Mitt Romney: Regular readers of Caffeinated Thoughts know that I’m not a fan. That said, Governor Romney did very well. He was Presidential, and he had a good grasp on the topics at hand. He was further to the right on immigration than Newt Gingrich and Rick Perry. He made Perry look foolish in promoting a no-fly zone over Syria. His comments on American exceptionalism were spot on. His provided a good rebuttal to Huntsman on Afghanistan. His answer to the question related to future threats was good. He agreed with Senator Rick Santorum that we need to be concerned with what is going on in Central and South America noting the increased presence of Hezbollah in the region. There are a number of things about Romney that I’m concerned about. His position on national security and foreign policy is not one of them.
Rick Santorum: Senator Santorum was asked perhaps three, maybe four question during the entire two-hour debate. It was poorly moderated by Wolf Blitzer. That said he gave solid answers as this is an area of strength for him. Regarding the profiling question he pointed to what the Israelis do that makes sense in trying to eliminate threats – “We should be trying to find the bomber, not the bomb.” He reiterated that we are at war, and reminded those watching of what Lincoln had to do during the Civil War. He made a great point that Islamic terrorists just want to wait us out. I think his comment about agreeing with Ron Paul fell flat, but the point he was making was good. We are not fighting a war on terror, we’re fighting a war on radical Islam.
I feel Senator Santorum missed an opportunity when discussing foreign aid. Instead saying he is in favor of sending aid to Africa he should have spelled out what criteria their should be and how he would work to make sure the aid was received by those it was intended for. He did point out that it should go to those who would be our friends, so he doesn’t favor sending aid to those who are hostile to us. He answer about the future threat in Central and South America with the growing socialist movement was excellent.
Winner: Mitt Romney and Michele Bachmann – Romney had a solid debate, no gaffes, and demonstrated a good handle on the subject matter. Bachmann didn’t “wow” me, but it was solid and she came across as capable and knowledgeable.
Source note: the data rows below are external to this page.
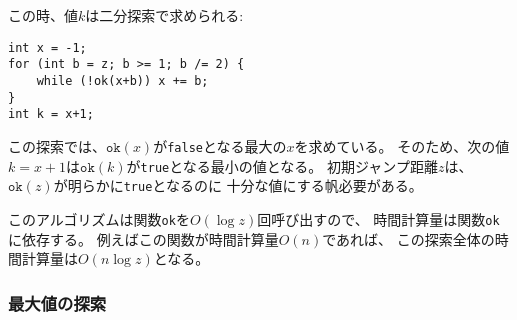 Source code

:この時、値$k$は二分探索で求められる:

\begin{lstlisting}
int x = -1;
for (int b = z; b >= 1; b /= 2) {
    while (!ok(x+b)) x += b;
}
int k = x+1;
\end{lstlisting}

\begin{comment}
The search finds the largest value of $x$ for which
$\texttt{ok}(x)$ is \texttt{false}.
Thus, the next value $k=x+1$
is the smallest possible value for which
$\texttt{ok}(k)$ is \texttt{true}.
The initial jump length $z$ has to be
large enough, for example some value
for which we know beforehand that $\texttt{ok}(z)$ is \texttt{true}.

The algorithm calls the function \texttt{ok}
$O(\log z)$ times, so the total time complexity
depends on the function \texttt{ok}.
For example, if the function works in $O(n)$ time,
\end{comment}

この探索では、$\texttt{ok}(x)$が\texttt{false}となる最大の$x$を求めている。
そのため、次の値$k=x+1$は$\texttt{ok}(k)$が\texttt{true}となる最小の値となる。
初期ジャンプ距離$z$は、 $\texttt{ok}(z)$が明らかに\texttt{true}となるのに
十分な値にする帆必要がある。

このアルゴリズムは関数\texttt{ok}を$O(\log z)$回呼び出すので、
時間計算量は関数\texttt{ok}に依存する。
例えばこの関数が時間計算量$O(n)$であれば、
この探索全体の時間計算量は$O(n \log z)$となる。

\begin{comment}
\subsubsection{Finding the maximum value}

Binary search can also be used to find
the maximum value for a function that is
first increasing and then decreasing.
Our task is to find a position $k$ such that
\begin{itemize}
\item
$f(x)<f(x+1)$ when $x<k$, and
\item
$f(x)>f(x+1)$ when $x \ge k$.
\end{itemize}
\end{comment}

\subsubsection{最大値の探索}

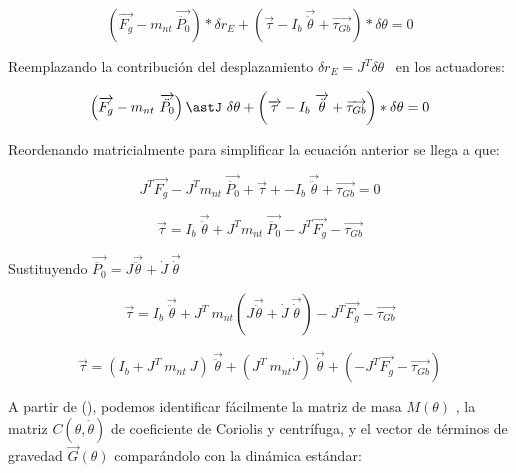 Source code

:                  \[  \left( \overrightarrow{F_{g}}-m_{nt}~\overrightarrow{\ddot{P_{0}}} \right) \ast \delta r_{E}+  \left( \overrightarrow{ \tau}-I_{b}~\overrightarrow{\ddot{ \theta }}+\overrightarrow{ \tau_{Gb}} \right) \ast \delta  \theta =0 \] 
                
                Reemplazando la contribución del desplazamiento  \(  \delta r_{E}=J^{T} \delta  \theta  \) \  en los actuadores:
                
                 \[  \left( \overrightarrow{F_{g}}-m_{nt}~\overrightarrow{\ddot{P_{0}}} \right) \astJ~ \delta  \theta +  \left( \overrightarrow{ \tau}-I_{b}~\overrightarrow{\ddot{ \theta }}+\overrightarrow{ \tau_{Gb}} \right) \ast \delta  \theta =0 \] 
                
                Reordenando matricialmente para simplificar la ecuación anterior se llega a que: 
                
                 \[ J^{T}\overrightarrow{F_{g}}-J^{T}m_{nt}~\overrightarrow{\ddot{P_{0}}}+\overrightarrow{ \tau}+-I_{b}~\overrightarrow{\ddot{ \theta }}+\overrightarrow{ \tau_{Gb}}=0 \] 
                
                 \[ \overrightarrow{ \tau}=I_{b}~\overrightarrow{\ddot{ \theta }}+J^{T}m_{nt}~\overrightarrow{\ddot{P_{0}}}- J^{T}\overrightarrow{F_{g}}-\overrightarrow{ \tau_{Gb}} \] 
                
                Sustituyendo  \( \overrightarrow{\ddot{P_{0}}}=J\overrightarrow{\ddot{ \theta }}+\dot{J}~\overrightarrow{\dot{ \theta }} \) 
                
                 \[ \overrightarrow{ \tau}=I_{b}~\overrightarrow{\ddot{ \theta }}+J^{T}~m_{nt}  \left( J\overrightarrow{\ddot{ \theta }}+\dot{J}~\overrightarrow{\dot{ \theta }} \right) - J^{T}\overrightarrow{F_{g}}-\overrightarrow{ \tau_{Gb}} \] 
                
                 \[ \overrightarrow{ \tau}= \left( I_{b}+J^{T}~m_{nt}~J \right) ~\overrightarrow{\ddot{ \theta }}+ \left( J^{T}~m_{nt}\dot{J} \right) ~\overrightarrow{\dot{ \theta }}+ \left( - J^{T}\overrightarrow{F_{g}}-\overrightarrow{ \tau_{Gb}} \right)  \] 
                
                A partir de (), podemos identificar fácilmente la matriz de masa  \( M \left(  \theta  \right)  \) , la matriz  \( C \left(  \theta ,\dot{ \theta } \right)  \)  de coeficiente de Coriolis y centrífuga, y el vector de términos de gravedad  \( \overrightarrow{G} \left(  \theta  \right)  \)  comparándolo con la dinámica estándar:
                
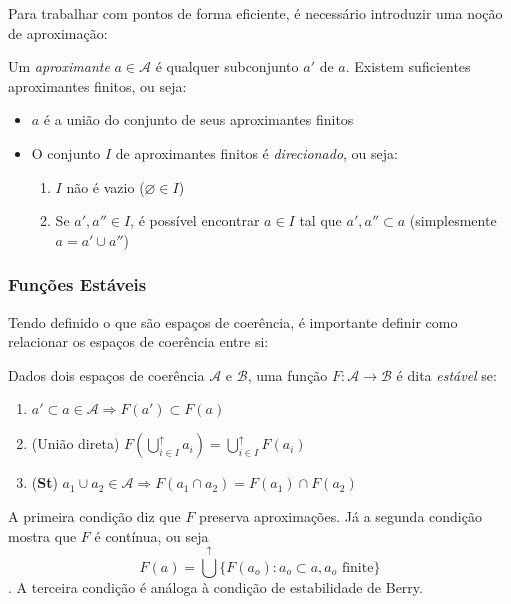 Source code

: \documentclass[../main.tex]{subfiles}
\begin{document}
Para trabalhar com pontos de forma eficiente, é necessário introduzir uma noção de aproximação:

\begin{definition}
    Um \emph{aproximante} $a \in \mathcal{A}$ é qualquer subconjunto $a'$ de $a$. Existem suficientes aproximantes finitos, ou seja:
    \begin{itemize}
        \item $a$ é a união do conjunto de seus aproximantes finitos
        \item O conjunto $I$ de aproximantes finitos é \emph{direcionado}, ou seja:
        \begin{enumerate}
            \item $I$ não é vazio ($\varnothing \in I$)
            \item Se $a', a'' \in I$, é possível encontrar $a \in I$ tal que $a', a'' \subset a$ (simplesmente $a = a' \cup a''$)
        \end{enumerate}
    \end{itemize}
\end{definition}

\subsubsection{Funções Estáveis}

Tendo definido o que são espaços de coerência, é importante definir como relacionar os espaços de coerência entre si:

\begin{definition}
    Dados dois espaços de coerência $\mathcal{A}$ e $\mathcal{B}$, uma função $F : \mathcal{A} \to \mathcal{B}$ é dita \emph{estável} se:
    \begin{enumerate}
        \item $a' \subset a \in \mathcal{A} \Rightarrow F(a') \subset F(a)$
        \item (União direta) $F(\bigcup_{i \in I}^{\uparrow} a_i) = \bigcup_{i \in I}^{\uparrow} F(a_i)$
        \item (\textbf{St}) $a_1 \cup a_2 \in \mathcal{A} \Rightarrow F(a_1 \cap  a_2) = F(a_1) \cap F(a_2)$
    \end{enumerate}
\end{definition}

A primeira condição diz que $F$ preserva aproximações. Já a segunda condição mostra que $F$ é contínua, ou seja $$F(a) = \bigcup^{\uparrow} \{ F(a_o) : a_o \subset a, a_o \text{ finite} \}$$. A terceira condição é análoga à condição de estabilidade de Berry. 
\end{document}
Also AEI and Heritage staff are winners for asking excellent questions.
Honorable Mention: Rick Santorum – Santorum also could be in the winner’s column, but being asked so few questions makes it difficult for me to do so. This is an area of strength for him so I’m disappointed that he was practically ignored most of the evening.
Mixed Bag: Newt Gingrich – if it weren’t the immigration segment he would have won outright. He provided definitely more substance than Romney. If it weren’t for the substance however I would consider him a loser for the immigration segment because his “pro-amnesty” position is all anyone will really remember. We’ll see how this debate impacts him.
Losers: Wolf Blitzer and CNN – lousy job moderating and spreading the questions around. Allowed too much back and forth. Ron Paul, Herman Cain, Jon Huntsman, and Rick Perry – none are prepared to be Commander-in-Chief in my estimation.